Bug #2160
active+recovering+degraded+backfill becomes active+clean+degraded when recovery completes
0%
Description
In a configuration with 3 replicas of each PG (I haven't tested with others), when one of the disks is replaces, some PGs that had replicas in it get into the active+recovering+degraded+backfill. I'm not sure the “degraded” bit here is appropriate, since we do have 3 replicas, after all, it's just that one of them is undergoing recovery.
Anyway, the more serious (but not really :-) problem here is that, when replication completes, the PG moves to active+clean+degraded state, rather than active+clean. This does not happen when the PG's primary is in the replaced disk, for then the PG recovers in remapped state and goes through peering before active+clean, but apparently the straight jump to active+clean for backfilling secondary replicas fails to clear the degraded bit. If it should have been set in the first place.

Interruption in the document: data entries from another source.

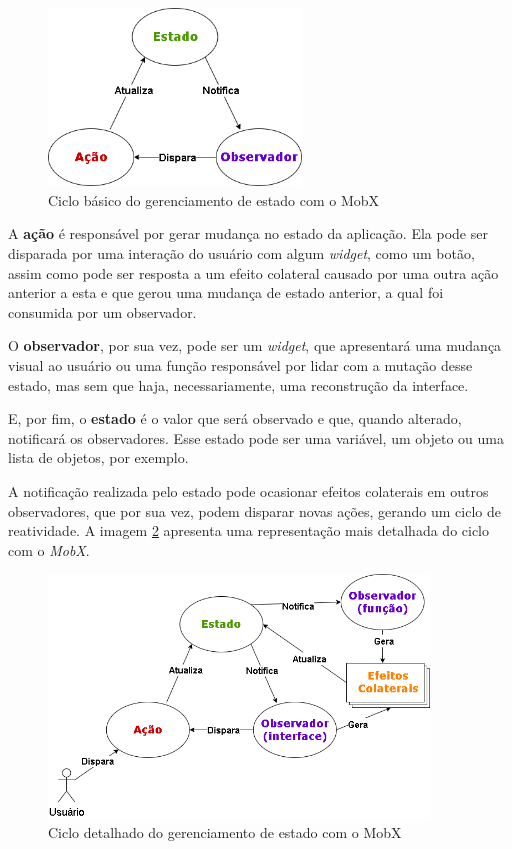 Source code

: \begin{figure}[!ht]
  \centering
  \includegraphics[width=0.6\textwidth]{figuras/cap2/2_2_6_mobx-cycle.png}
  \caption{Ciclo básico do gerenciamento de estado com o MobX \protect\cite{mobx-package} \protect\cite{podila18mobx}}
  \label{fig:mobx-cycle}
\end{figure}


A \textbf{ação} é responsável por gerar mudança no estado da aplicação. Ela pode ser disparada por uma interação do usuário com algum \textit{widget}, como um botão, assim como pode ser resposta a um efeito colateral causado por uma outra ação anterior a esta e que gerou uma mudança de estado anterior, a qual foi consumida por um observador.

O \textbf{observador}, por sua vez, pode ser um \textit{widget}, que apresentará uma mudança visual ao usuário ou uma função responsável por lidar com a mutação desse estado, mas sem que haja, necessariamente, uma reconstrução da interface.

E, por fim, o \textbf{estado} é o valor que será observado e que, quando alterado, notificará os observadores. Esse estado pode ser uma variável, um objeto ou uma lista de objetos, por exemplo.

A notificação realizada pelo estado pode ocasionar efeitos colaterais em outros observadores, que por sua vez, podem disparar novas ações, gerando um ciclo de reatividade. A imagem \ref{fig:mobx-details} apresenta uma representação mais detalhada do ciclo com o \textit{MobX}.

\begin{figure}[!ht]
  \centering
  \includegraphics[width=0.9\textwidth]{figuras/cap2/2_2_6_mobx-details.png}
  \caption{Ciclo detalhado do gerenciamento de estado com o MobX \protect\cite{mobx-package} \protect\cite{podila18mobx}}
  \label{fig:mobx-details}
\end{figure}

Restarting any of the OSDs holding the affected PG suffices to get the replicas to peer and clear the degraded flag, so this is no biggie. But the “degraded” is a bit confusing, in both cases.
Associated revisions
osd: maybe clear DEGRADED on recovery completion
We set degraded if we don't have enough "active" replicas, which excludes
the backfill target. We need to recheck that when we finish recovery and
the backfill target is now complete.
Fixes: #2160
Signed-off-by: Sage Weil <sage.weil@dreamhost.com>
Reviewed-by: Josh Durgin <josh.durgin@dreamhost.com>
History
#1 Updated by Sage Weil over 11 years ago
- Category set to OSD
- Status changed from New to Fix Under Review
- Target version set to v0.44
See wip-2160 for a fix.
#2 Updated by Sage Weil over 11 years ago
- Status changed from Fix Under Review to Resolved